Task input —
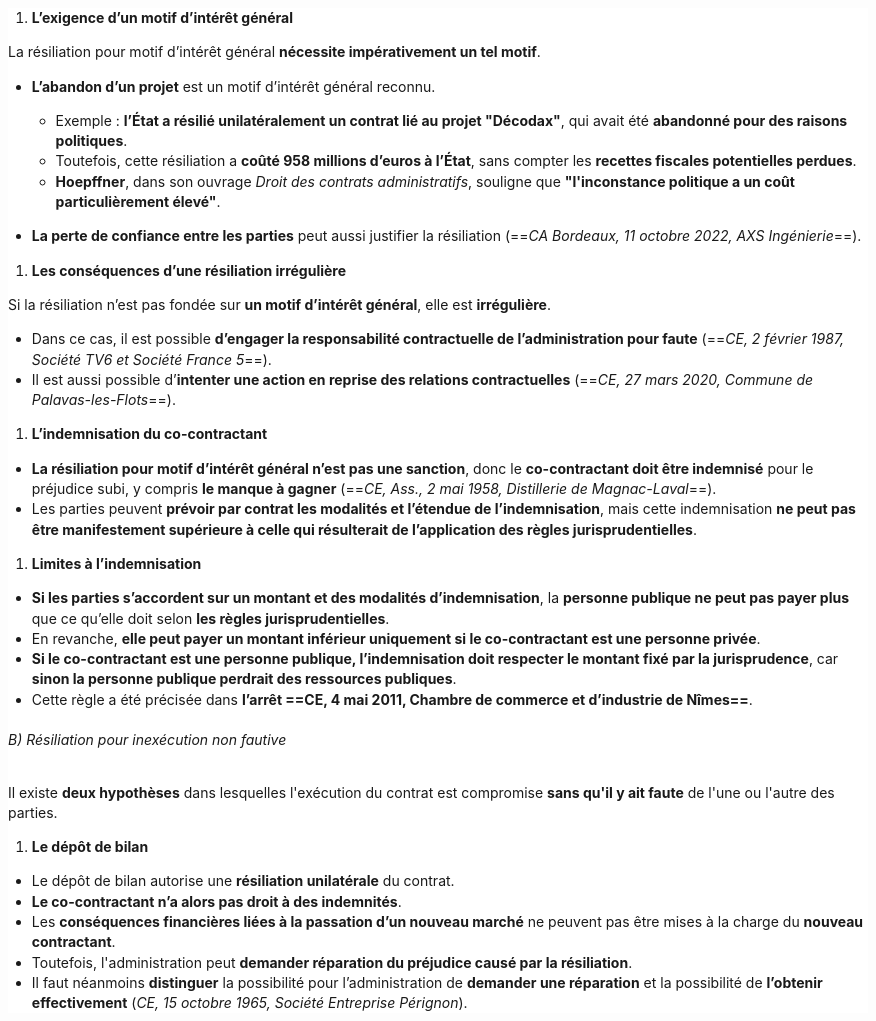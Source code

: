 1) **L’exigence d’un motif d’intérêt général**

La résiliation pour motif d’intérêt général **nécessite impérativement un tel motif**.
- **L’abandon d’un projet** est un motif d’intérêt général reconnu.
    - Exemple : **l’État a résilié unilatéralement un contrat lié au projet "Décodax"**, qui avait été **abandonné pour des raisons politiques**.
    - Toutefois, cette résiliation a **coûté 958 millions d’euros à l’État**, sans compter les **recettes fiscales potentielles perdues**.
    - **Hoepffner**, dans son ouvrage _Droit des contrats administratifs_, souligne que **"l'inconstance politique a un coût particulièrement élevé"**.

- **La perte de confiance entre les parties** peut aussi justifier la résiliation (==_CA Bordeaux, 11 octobre 2022, AXS Ingénierie_==).

1) **Les conséquences d’une résiliation irrégulière**

Si la résiliation n’est pas fondée sur **un motif d’intérêt général**, elle est **irrégulière**.
- Dans ce cas, il est possible **d’engager la responsabilité contractuelle de l’administration pour faute** (==_CE, 2 février 1987, Société TV6 et Société France 5_==).
- Il est aussi possible d’**intenter une action en reprise des relations contractuelles** (==_CE, 27 mars 2020, Commune de Palavas-les-Flots_==).

1) **L’indemnisation du co-contractant**

- **La résiliation pour motif d’intérêt général n’est pas une sanction**, donc le **co-contractant doit être indemnisé** pour le préjudice subi, y compris **le manque à gagner** (==_CE, Ass., 2 mai 1958, Distillerie de Magnac-Laval_==).
- Les parties peuvent **prévoir par contrat les modalités et l’étendue de l’indemnisation**, mais cette indemnisation **ne peut pas être manifestement supérieure à celle qui résulterait de l’application des règles jurisprudentielles**.

1) **Limites à l’indemnisation**

- **Si les parties s’accordent sur un montant et des modalités d’indemnisation**, la **personne publique ne peut pas payer plus** que ce qu’elle doit selon **les règles jurisprudentielles**.
- En revanche, **elle peut payer un montant inférieur uniquement si le co-contractant est une personne privée**.
- **Si le co-contractant est une personne publique, l’indemnisation doit respecter le montant fixé par la jurisprudence**, car **sinon la personne publique perdrait des ressources publiques**.
- Cette règle a été précisée dans **l’arrêt ==CE, 4 mai 2011, Chambre de commerce et d’industrie de Nîmes==**.

###### B) Résiliation pour inexécution non fautive

Il existe **deux hypothèses** dans lesquelles l'exécution du contrat est compromise **sans qu'il y ait faute** de l'une ou l'autre des parties.

1) **Le dépôt de bilan**

- Le dépôt de bilan autorise une **résiliation unilatérale** du contrat.
- **Le co-contractant n’a alors pas droit à des indemnités**.
- Les **conséquences financières liées à la passation d’un nouveau marché** ne peuvent pas être mises à la charge du **nouveau contractant**.
- Toutefois, l'administration peut **demander réparation du préjudice causé par la résiliation**.
- Il faut néanmoins **distinguer** la possibilité pour l’administration de **demander une réparation** et la possibilité de **l’obtenir effectivement** (_CE, 15 octobre 1965, Société Entreprise Pérignon_).
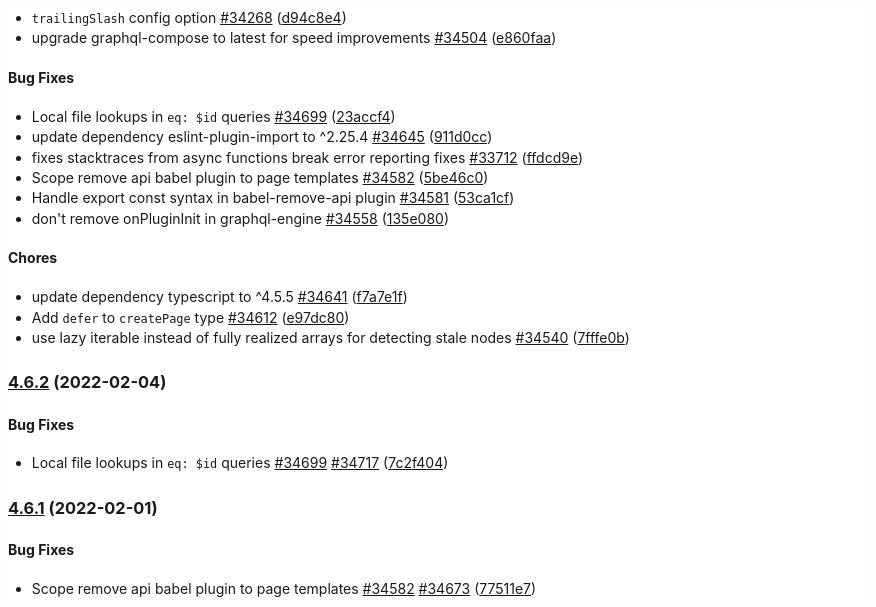 - `trailingSlash` config option [#34268](https://github.com/gatsbyjs/gatsby/issues/34268) ([d94c8e4](https://github.com/gatsbyjs/gatsby/commit/d94c8e48a3640b59423c37da1439531ab0c023ec))
- upgrade graphql-compose to latest for speed improvements [#34504](https://github.com/gatsbyjs/gatsby/issues/34504) ([e860faa](https://github.com/gatsbyjs/gatsby/commit/e860faaa3224b1702eb56639efb5ac12014b7ec7))

#### Bug Fixes

- Local file lookups in `eq: $id` queries [#34699](https://github.com/gatsbyjs/gatsby/issues/34699) ([23accf4](https://github.com/gatsbyjs/gatsby/commit/23accf445cb09552733fc76a16f485c7cd0ce6fa))
- update dependency eslint-plugin-import to ^2.25.4 [#34645](https://github.com/gatsbyjs/gatsby/issues/34645) ([911d0cc](https://github.com/gatsbyjs/gatsby/commit/911d0cccd42e68a465a000efc0864e98d85c2293))
- fixes stacktraces from async functions break error reporting fixes [#33712](https://github.com/gatsbyjs/gatsby/issues/33712) ([ffdcd9e](https://github.com/gatsbyjs/gatsby/commit/ffdcd9ebb70ad31834394170fa38e56bbabd2bc4))
- Scope remove api babel plugin to page templates [#34582](https://github.com/gatsbyjs/gatsby/issues/34582) ([5be46c0](https://github.com/gatsbyjs/gatsby/commit/5be46c0b751219e60a37f93c5c7db67104c6a0b6))
- Handle export const syntax in babel-remove-api plugin [#34581](https://github.com/gatsbyjs/gatsby/issues/34581) ([53ca1cf](https://github.com/gatsbyjs/gatsby/commit/53ca1cff72356fbc0e0ad3312fd2fd5e6d6750b0))
- don't remove onPluginInit in graphql-engine [#34558](https://github.com/gatsbyjs/gatsby/issues/34558) ([135e080](https://github.com/gatsbyjs/gatsby/commit/135e0803bd3d45f8062c3797f7b12fb77f373ca8))

#### Chores

- update dependency typescript to ^4.5.5 [#34641](https://github.com/gatsbyjs/gatsby/issues/34641) ([f7a7e1f](https://github.com/gatsbyjs/gatsby/commit/f7a7e1f642d91babb397156ab37cb28dcde19737))
- Add `defer` to `createPage` type [#34612](https://github.com/gatsbyjs/gatsby/issues/34612) ([e97dc80](https://github.com/gatsbyjs/gatsby/commit/e97dc801687cdf8e06a05d45cbf32e0efe194115))
- use lazy iterable instead of fully realized arrays for detecting stale nodes [#34540](https://github.com/gatsbyjs/gatsby/issues/34540) ([7fffe0b](https://github.com/gatsbyjs/gatsby/commit/7fffe0be9b6a0c8cdec72600f79b43c34006e1bf))

### [4.6.2](https://github.com/gatsbyjs/gatsby/commits/gatsby@4.6.2/packages/gatsby) (2022-02-04)

#### Bug Fixes

- Local file lookups in `eq: $id` queries [#34699](https://github.com/gatsbyjs/gatsby/issues/34699) [#34717](https://github.com/gatsbyjs/gatsby/issues/34717) ([7c2f404](https://github.com/gatsbyjs/gatsby/commit/7c2f404c8a4d5e4143c608a1ac58914051936567))

### [4.6.1](https://github.com/gatsbyjs/gatsby/commits/gatsby@4.6.1/packages/gatsby) (2022-02-01)

#### Bug Fixes

- Scope remove api babel plugin to page templates [#34582](https://github.com/gatsbyjs/gatsby/issues/34582) [#34673](https://github.com/gatsbyjs/gatsby/issues/34673) ([77511e7](https://github.com/gatsbyjs/gatsby/commit/77511e764add83a3572e4e87cb0c2cf1b30d11b6))

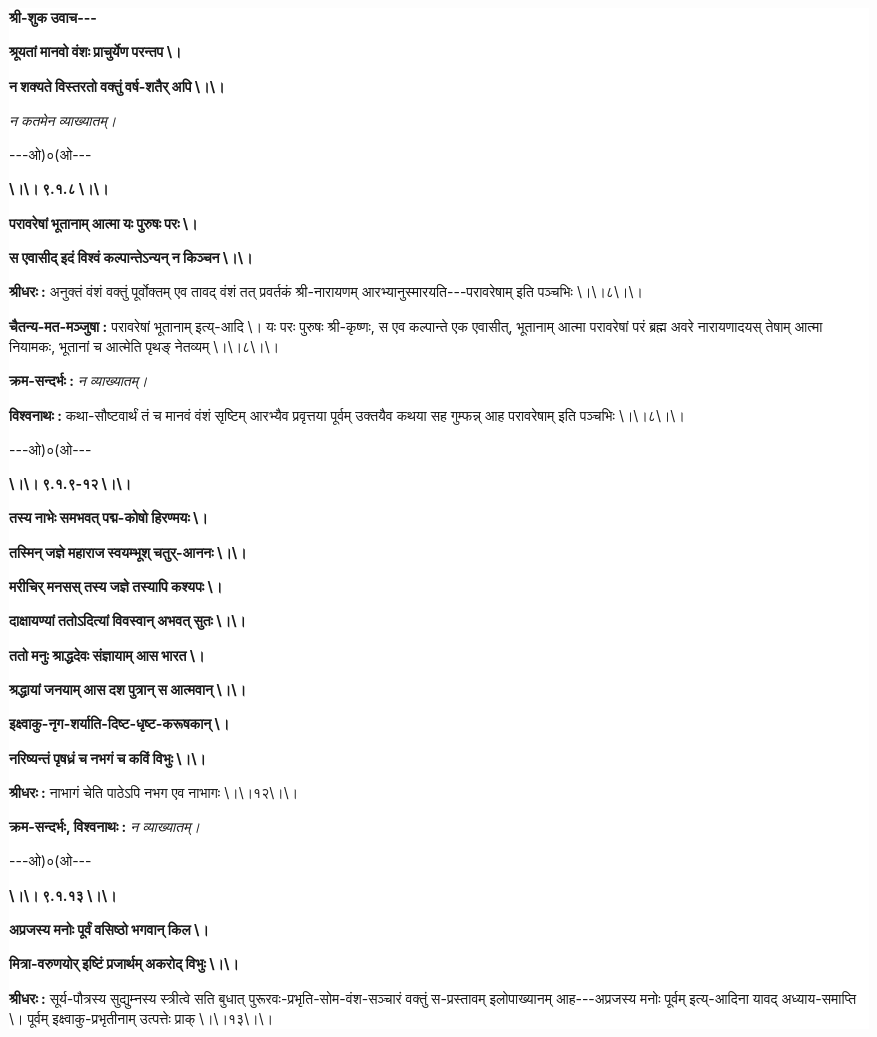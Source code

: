 **श्री-शुक उवाच---**

**श्रूयतां मानवो वंशः प्राचुर्येण परन्तप \।**

**न शक्यते विस्तरतो वक्तुं वर्ष-शतैर् अपि \।\।**

*न कतमेन व्याख्यातम्।*

---ओ)०(ओ---

**\।\। ९.१.८ \।\।**

**परावरेषां भूतानाम् आत्मा यः पुरुषः परः \।**

**स एवासीद् इदं विश्वं कल्पान्तेऽन्यन् न किञ्चन \।\।**

**श्रीधरः :** अनुक्तं वंशं वक्तुं पूर्वोक्तम् एव तावद् वंशं तत्
प्रवर्तकं श्री-नारायणम् आरभ्यानुस्मारयति---परावरेषाम् इति पञ्चभिः
\।\।८\।\।

**चैतन्य-मत-मञ्जुषा :** परावरेषां भूतानाम् इत्य्-आदि \। यः परः
पुरुषः श्री-कृष्णः, स एव कल्पान्ते एक एवासीत्, भूतानाम् आत्मा
परावरेषां परं ब्रह्म अवरे नारायणादयस् तेषाम् आत्मा नियामकः,
भूतानां च आत्मेति पृथङ् नेतव्यम् \।\।८\।\।

**क्रम-सन्दर्भः :** *न व्याख्यातम्।*

**विश्वनाथः :** कथा-सौष्टवार्थं तं च मानवं वंशं सृष्टिम्
आरभ्यैव प्रवृत्तया पूर्वम् उक्तयैव कथया सह गुम्फन्न् आह
परावरेषाम् इति पञ्चभिः \।\।८\।\।

---ओ)०(ओ---

**\।\। ९.१.९-१२ \।\।**

**तस्य नाभेः समभवत् पद्म-कोषो हिरण्मयः \।**

**तस्मिन् जज्ञे महाराज स्वयम्भूश् चतुर्-आननः \।\।**

**मरीचिर् मनसस् तस्य जज्ञे तस्यापि कश्यपः \।**

**दाक्षायण्यां ततोऽदित्यां विवस्वान् अभवत् सुतः \।\।**

**ततो मनुः श्राद्धदेवः संज्ञायाम् आस भारत \।**

**श्रद्धायां जनयाम् आस दश पुत्रान् स आत्मवान् \।\।**

**इक्ष्वाकु-नृग-शर्याति-दिष्ट-धृष्ट-करूषकान् \।**

**नरिष्यन्तं पृषध्रं च नभगं च कविं विभुः \।\।**

**श्रीधरः :** नाभागं चेति पाठेऽपि नभग एव नाभागः \।\।१२\।\।

**क्रम-सन्दर्भः, विश्वनाथः :** *न व्याख्यातम्।*

---ओ)०(ओ---

**\।\। ९.१.१३ \।\।**

**अप्रजस्य मनोः पूर्वं वसिष्ठो भगवान् किल \।**

**मित्रा-वरुणयोर् इष्टिं प्रजार्थम् अकरोद् विभुः \।\।**

**श्रीधरः :** सूर्य-पौत्रस्य सुद्युम्नस्य स्त्रीत्वे सति बुधात्
पुरूरवः-प्रभृति-सोम-वंश-सञ्चारं वक्तुं स-प्रस्तावम् इलोपाख्यानम्
आह---अप्रजस्य मनोः पूर्वम् इत्य्-आदिना यावद् अध्याय-समाप्ति \। पूर्वम्
इक्ष्वाकु-प्रभृतीनाम् उत्पत्तेः प्राक् \।\।१३\।\।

Task objective —
Where the listing above reaches the line that contains "- Dans ce cas, il", start retyping, and finish with the line that contains "- **La résiliation"; reproduce those lines exactly and no others.

The answer —
- Dans ce cas, il est possible **d’engager la responsabilité contractuelle de l’administration pour faute** (==_CE, 2 février 1987, Société TV6 et Société France 5_==).
- Il est aussi possible d’**intenter une action en reprise des relations contractuelles** (==_CE, 27 mars 2020, Commune de Palavas-les-Flots_==).

1) **L’indemnisation du co-contractant**

- **La résiliation pour motif d’intérêt général n’est pas une sanction**, donc le **co-contractant doit être indemnisé** pour le préjudice subi, y compris **le manque à gagner** (==_CE, Ass., 2 mai 1958, Distillerie de Magnac-Laval_==).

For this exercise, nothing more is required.